One reason is that there are more of these shows, taking more varied approaches. ABC’s Good Morning America surpassed NBC’s Today in the ratings when, as Stelter put it, it “went more entertaining, more fun and games,” while CBS This Morning has become the place to go for older TV-watchers who want serious interviews. And since these shows are fighting with cable over a shrinking pool of viewers—the Nielsen company published a study this April showing that educated, demographically desirable viewers now watch less TV in the morning—they have to resort to more gimmicks, from what Stelter calls the “swooping camera moves and Steadicam shots” on MSNBC’s Morning Joe to the conservative anti-Obama cheeriness of Fox & Friends.

But the main thing that has called attention to these other shows is that Today, once the ratings champion, is in freefall. Lauer has been doing damage control after viewers blamed him for the firing of co-host Ann Curry, but it hasn’t worked. Stelter says the firing, and the perception that Lauer did nothing to stop it, “gave people a reason to dislike him,” and they did: the New York Times, where Stelter works as a reporter, revealed that Lauer’s popularity in polls has fallen by 50 per cent since Curry left.

It’s not unusual for viewers of morning TV to see hosts as heroes or villains—or in Lauer’s case, both. “People invite the hosts into their homes every morning,” says Wendy Freeman, president of CTV News, whose main morning show is Canada AM. “Hosts become part of their everyday routine, so when that routine gets disrupted it upsets the viewer.” Stelter says viewers don’t separate TV from real life, and want hosts to be actual pals: Good Morning America is popular because “several of the hosts hang out all the time in person, or at least they did when I was working on the book. You can tell.”

The Lauer disaster has proven that if hosts don’t seem like a family, the content of the show doesn’t matter. “The best compliment we can get is: ‘You’re just like you are on TV,’ ” says Steve Darling of Global BC Morning News, who introduces co-host Sophie Lui “as my TV wife, because I spend more time with her at certain times than I do with my own wife.”

The battle for the most likable host might matter more than ever now, since the news aspect has lost its relevance. “The point of morning TV has been to reassure you that nothing terrible happened,” Stelter says, but the Twitter era has changed that.
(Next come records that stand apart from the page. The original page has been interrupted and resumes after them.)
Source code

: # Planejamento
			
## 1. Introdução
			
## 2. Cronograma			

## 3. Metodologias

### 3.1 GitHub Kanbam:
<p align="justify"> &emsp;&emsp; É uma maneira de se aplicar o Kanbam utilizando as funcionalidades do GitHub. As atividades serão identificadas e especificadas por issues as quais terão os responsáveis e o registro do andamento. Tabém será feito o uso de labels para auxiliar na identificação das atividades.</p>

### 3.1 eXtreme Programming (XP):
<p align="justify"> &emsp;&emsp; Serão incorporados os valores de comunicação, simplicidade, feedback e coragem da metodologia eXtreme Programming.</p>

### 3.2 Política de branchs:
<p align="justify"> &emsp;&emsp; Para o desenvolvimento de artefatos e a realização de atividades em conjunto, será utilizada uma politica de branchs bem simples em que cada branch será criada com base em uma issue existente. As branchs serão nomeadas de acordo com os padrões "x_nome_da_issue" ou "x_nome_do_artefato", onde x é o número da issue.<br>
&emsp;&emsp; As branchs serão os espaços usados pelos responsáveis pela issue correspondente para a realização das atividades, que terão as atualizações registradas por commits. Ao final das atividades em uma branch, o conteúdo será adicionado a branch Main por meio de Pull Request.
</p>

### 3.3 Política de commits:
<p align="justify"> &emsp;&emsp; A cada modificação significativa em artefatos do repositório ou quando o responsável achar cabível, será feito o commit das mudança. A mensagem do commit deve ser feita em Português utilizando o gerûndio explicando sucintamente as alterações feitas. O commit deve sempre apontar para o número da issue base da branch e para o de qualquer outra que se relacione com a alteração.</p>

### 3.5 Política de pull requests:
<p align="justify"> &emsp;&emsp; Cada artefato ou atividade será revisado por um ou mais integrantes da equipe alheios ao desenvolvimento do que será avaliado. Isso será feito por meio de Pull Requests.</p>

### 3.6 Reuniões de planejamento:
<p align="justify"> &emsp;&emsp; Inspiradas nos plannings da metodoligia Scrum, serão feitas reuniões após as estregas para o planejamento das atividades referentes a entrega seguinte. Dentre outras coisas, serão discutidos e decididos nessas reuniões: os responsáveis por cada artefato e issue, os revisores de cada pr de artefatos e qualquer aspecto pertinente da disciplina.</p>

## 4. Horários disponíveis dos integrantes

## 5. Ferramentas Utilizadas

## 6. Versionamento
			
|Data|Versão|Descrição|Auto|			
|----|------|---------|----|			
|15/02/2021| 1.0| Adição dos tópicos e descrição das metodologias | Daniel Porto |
He says “Good Morning America becoming a more entertainment-oriented show” was a response to this new reality, and Freeman says Canada AM tries to please news lovers but also “focus more on people’s lives, especially celebrities.”
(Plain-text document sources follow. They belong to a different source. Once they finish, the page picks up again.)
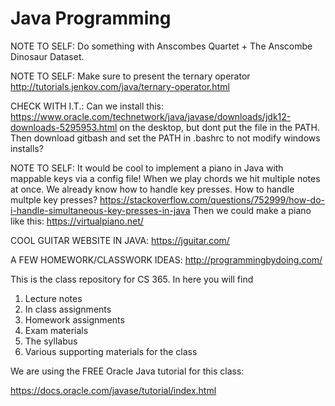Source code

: # Java Programming


NOTE TO SELF: Do something with Anscombes Quartet + The Anscombe Dinosaur Dataset.

NOTE TO SELF: Make sure to present the ternary operator http://tutorials.jenkov.com/java/ternary-operator.html

CHECK WITH I.T.: Can we install this: https://www.oracle.com/technetwork/java/javase/downloads/jdk12-downloads-5295953.html on the desktop, but dont put the file in the PATH. Then download gitbash and set the PATH in .bashrc to not modify windows installs?

NOTE TO SELF: It would be cool to implement a piano in Java with mappable keys via a config file! When we play chords we hit multiple notes at once. We already know how to handle key presses. How to handle multple key presses? https://stackoverflow.com/questions/752999/how-do-i-handle-simultaneous-key-presses-in-java Then we could make a piano like this: https://virtualpiano.net/

COOL GUITAR WEBSITE IN JAVA: https://jguitar.com/

A FEW HOMEWORK/CLASSWORK IDEAS: http://programmingbydoing.com/

This is the class repository for CS 365. In here you will find

1. Lecture notes
2. In class assignments
3. Homework assignments
4. Exam materials
5. The syllabus
6. Various supporting materials for the class

We are using the FREE Oracle Java tutorial for this class:

https://docs.oracle.com/javase/tutorial/index.html

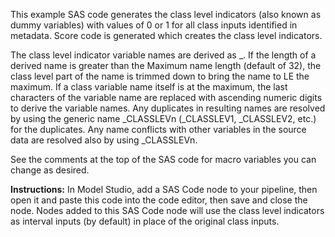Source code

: This example SAS code generates the class level indicators (also known as dummy variables) with values of 0 or 1 for all class inputs identified in metadata. Score code is generated which creates the class level indicators.

The class level indicator variable names are derived as <ClassVariableName>_<ClassLevel>. If the length of a derived name is greater than the Maximum name length (default of 32), the class level part of the name is trimmed down to bring the name to LE the maximum. If a class variable name itself is at the maximum, the last characters of the variable name are replaced with ascending numeric digits to derive the variable names. Any duplicates in resulting names are resolved by using the generic name _CLASSLEVn (_CLASSLEV1, _CLASSLEV2, etc.) for the duplicates. Any name conflicts with other variables in the source data are resolved also by using _CLASSLEVn.

See the comments at the top of the SAS code for macro variables you can change as desired.  

**Instructions:** In Model Studio, add a SAS Code node to your pipeline, then open it and paste this code into the code editor, then save and close the node. Nodes added to this SAS Code node will use the class level indicators as interval inputs (by default) in place of the original class inputs.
But the biggest celebrities in morning TV are the hosts. Viewers reacted as if Lauer were a character on a fictional show, and in some ways, he is. “The best characters on morning TV know their roles,” Stelter says, from jolly weathermen to the All About Eve archetype of “the younger female character who the viewers think is being groomed and aspiring to a higher role.” With that kind of soap opera, it might not matter whether we get news elsewhere. “Viewers may already know the news,” Stelter adds, “but what they can’t get from an iPhone is companionship.” Not yet, anyway.